←back to thread

1901 points l2silver | 4 comments | | HN request time: 0.647s | source

Maybe you've created your own AR program for wearables that shows the definition of a word when you highlight it IRL, or you've built a personal calendar app for your family to display on a monitor in the kitchen. Whatever it is, I'd love to hear it.
Show context
PaulHoule ◴[] No.35729958[source]
Smart RSS reader that, right now, ingests about 1000 articles a day and picks out 300 for me to skim. Since I helped write this paper

https://arxiv.org/abs/cs/0312018

I was always asking "Why is RSS failing? Why do failing RSS readers keep using the same failing interface that keeps failing?" and thought that text classification was ready in 2004 for content-based recommendation, then I wrote

https://ontology2.com/essays/ClassifyingHackerNewsArticles/

a few years ago, after Twitter went south I felt like I had to do something, so I did. Even though my old logistic regression classifier works well, I have one based on MiniLM that outperforms it, and the same embedding makes short work of classification be it "cluster together articles about Ukraine, sports, deep learning, etc." over the last four months or "cluster together the four articles written about the same event in the last four days".

I am looking towards applying it to: images, sorting 5000+ search results on a topic, workflow systems (would this article be interesting to my wife, my son, hacker news?), and commercially interesting problems (is this person a good sales prospect?)

replies(10): >>35730396 #>>35730409 #>>35737702 #>>35738576 #>>35739040 #>>35739911 #>>35744103 #>>35750477 #>>35757291 #>>35762145 #
6510 ◴[] No.35738576[source]
I too have an (private) RSS "laboratory" project!

It isn't the elegant machinery you describe here as I'm quite unfamiliar with the technique you describe.

If I'm actively using it the feed list grows to about 35-40 000 at which point I find as many new feeds as I lose old ones.

I maintain a dozen categories of badwords, if any of those are in the headline it will be removed.

With many subscriptions things look quite different, higher frequency publishers start dominating the top of the newest list. The faster they publish the higher the standards I hold them to.

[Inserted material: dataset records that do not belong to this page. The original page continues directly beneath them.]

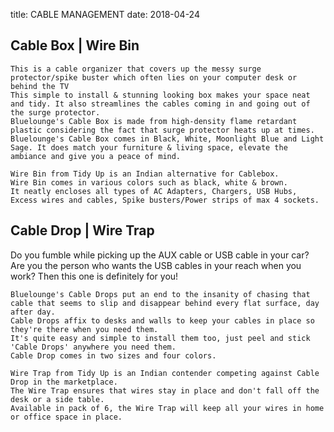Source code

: title: CABLE MANAGEMENT
date: 2018-04-24


## Cable Box | Wire Bin

	This is a cable organizer that covers up the messy surge protector/spike buster which often lies on your computer desk or behind the TV
	This simple to install & stunning looking box makes your space neat and tidy. It also streamlines the cables coming in and going out of the surge protector.
	Bluelounge's Cable Box is made from high-density flame retardant plastic considering the fact that surge protector heats up at times.
	Bluelounge's Cable Box comes in Black, White, Moonlight Blue and Light Sage. It does match your furniture & living space, elevate the ambiance and give you a peace of mind.
	
	Wire Bin from Tidy Up is an Indian alternative for Cablebox.
	Wire Bin comes in various colors such as black, white & brown.
	It neatly encloses all types of AC Adapters, Chargers, USB Hubs, Excess wires and cables, Spike busters/Power strips of max 4 sockets.
	
  
## Cable Drop | Wire Trap
	
  Do you fumble while picking up the AUX cable or USB cable in your car? Are you the person who wants the USB cables in your reach when you work?
	Then this one is definitely for you!
	 
	Bluelounge's Cable Drops put an end to the insanity of chasing that cable that seems to slip and disappear behind every flat surface, day after day.
	Cable Drops affix to desks and walls to keep your cables in place so they're there when you need them. 
	It's quite easy and simple to install them too, just peel and stick 'Cable Drops' anywhere you need them.
	Cable Drop comes in two sizes and four colors.
	
	Wire Trap from Tidy Up is an Indian contender competing against Cable Drop in the marketplace.
	The Wire Trap ensures that wires stay in place and don't fall off the desk or a side table.
	Available in pack of 6, the Wire Trap will keep all your wires in home or office space in place.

What is quite amazing is that some really terrible news websites use long titles that are highly descriptive. I have a good few of those, they get to stay around because the badword filter purges so much I hardly ever see them. For every 2000 bad ones business insider has a great article. It's a terrible website but their use of descriptive words in article titles is the best in the world.

The key insight imho is that the internet is much more of an echo chamber than people think.

As soon as you get rid of Musk and a few hundred other people, a few hundred companies, a dozen countries and a few thousand other topics you are left with a world of infinite other subjects. People are writing about stuff no one else ever thought of.

If everyone in the world is reading and writing about FOO it is absolutely amazing to get rid of FOO. There is no such thing as an important football match. (joking sorry)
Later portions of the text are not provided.